SpaceX IPO filing reveals control and key deals
May 20, 2026 at 21:11 UTC

Key Points
- SpaceX filed for a Nasdaq IPO on May 20, 2026 under ticker SPCX
- Elon Musk retains 85% of SpaceX’s voting power via dual-class shares
- IPO prospectus details a major compute contract with Anthropic to 2029
- Filing outlines potential $60 billion Cursor acquisition and fee terms
SpaceX moves toward Nasdaq listing
Space Exploration Technologies Corp. publicly filed a registration statement with the U.S. Securities and Exchange Commission on May 20, 2026, advancing plans for an initial public offering. The company intends to list its shares on the Nasdaq stock market under the ticker symbol SPCX, according to the prospectus.
The filing offers one of the most detailed looks to date at the company’s capital structure, governance framework, and major commercial relationships as it prepares to transition from a privately held business to a publicly traded issuer.
Musk’s voting control and share structure
The IPO prospectus shows that founder Elon Musk will retain dominant control over SpaceX after the listing. He holds 849.5 million Class A shares and 5.57 billion Class B shares, which together give him 85% of the company’s voting power.

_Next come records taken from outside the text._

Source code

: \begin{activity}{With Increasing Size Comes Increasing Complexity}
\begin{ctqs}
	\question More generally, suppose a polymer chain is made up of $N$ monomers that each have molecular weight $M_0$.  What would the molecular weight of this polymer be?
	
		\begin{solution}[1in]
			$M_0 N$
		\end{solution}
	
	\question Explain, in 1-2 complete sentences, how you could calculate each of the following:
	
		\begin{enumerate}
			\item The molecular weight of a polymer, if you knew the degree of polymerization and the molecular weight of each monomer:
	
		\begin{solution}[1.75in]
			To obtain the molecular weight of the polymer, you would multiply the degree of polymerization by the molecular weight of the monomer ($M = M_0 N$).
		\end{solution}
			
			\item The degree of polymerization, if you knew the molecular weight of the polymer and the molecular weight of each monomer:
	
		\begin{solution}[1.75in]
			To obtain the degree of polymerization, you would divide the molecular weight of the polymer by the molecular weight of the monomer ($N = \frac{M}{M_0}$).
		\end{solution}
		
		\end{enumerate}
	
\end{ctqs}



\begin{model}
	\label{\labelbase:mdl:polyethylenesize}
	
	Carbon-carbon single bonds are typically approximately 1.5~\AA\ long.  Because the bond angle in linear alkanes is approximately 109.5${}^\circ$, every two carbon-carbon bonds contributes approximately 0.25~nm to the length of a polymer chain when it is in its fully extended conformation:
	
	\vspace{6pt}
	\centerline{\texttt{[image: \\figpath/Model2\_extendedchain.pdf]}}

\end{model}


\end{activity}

The dual-class share structure concentrates voting rights with Musk even as the company moves to broaden its shareholder base through a public offering, ensuring he remains the key decision-maker on major corporate actions.
Anthropic compute contract at Colossus 1
SpaceX’s filing highlights a substantial commercial agreement with artificial intelligence company Anthropic. Under the disclosed terms, Anthropic will pay SpaceX $1.25 billion per month through May 2029 for access to compute capacity at SpaceX’s Colossus 1 data center.
The multi-year arrangement provides long-dated, contract-based revenue tied to SpaceX’s data center infrastructure. The prospectus positions this agreement as a material commercial relationship for the company.
Potential Cursor acquisition and fee exposures
The prospectus also details a significant potential transaction involving Cursor. Under an agreement described in the filing, SpaceX could acquire Cursor for $60 billion, to be paid in SpaceX Class A stock if the deal closes under specified conditions.
If the transaction does not proceed, the agreement provides for possible cash or Class A stock payments to Cursor. These include a $1.5 billion termination fee and an $8.5 billion deferred services fee, subject to defined circumstances outlined in the filing.
The disclosure underscores both the potential scale of SpaceX’s strategic transactions and the financial commitments that could arise if the contemplated Cursor deal is not completed.
Private-market pricing context from Forge
Alongside the SEC filing, private-market platform Forge published a derived Forge Price for SpaceX shares on May 20, 2026. Forge reported a value of $650.66 per share for SpaceX on its marketplace data.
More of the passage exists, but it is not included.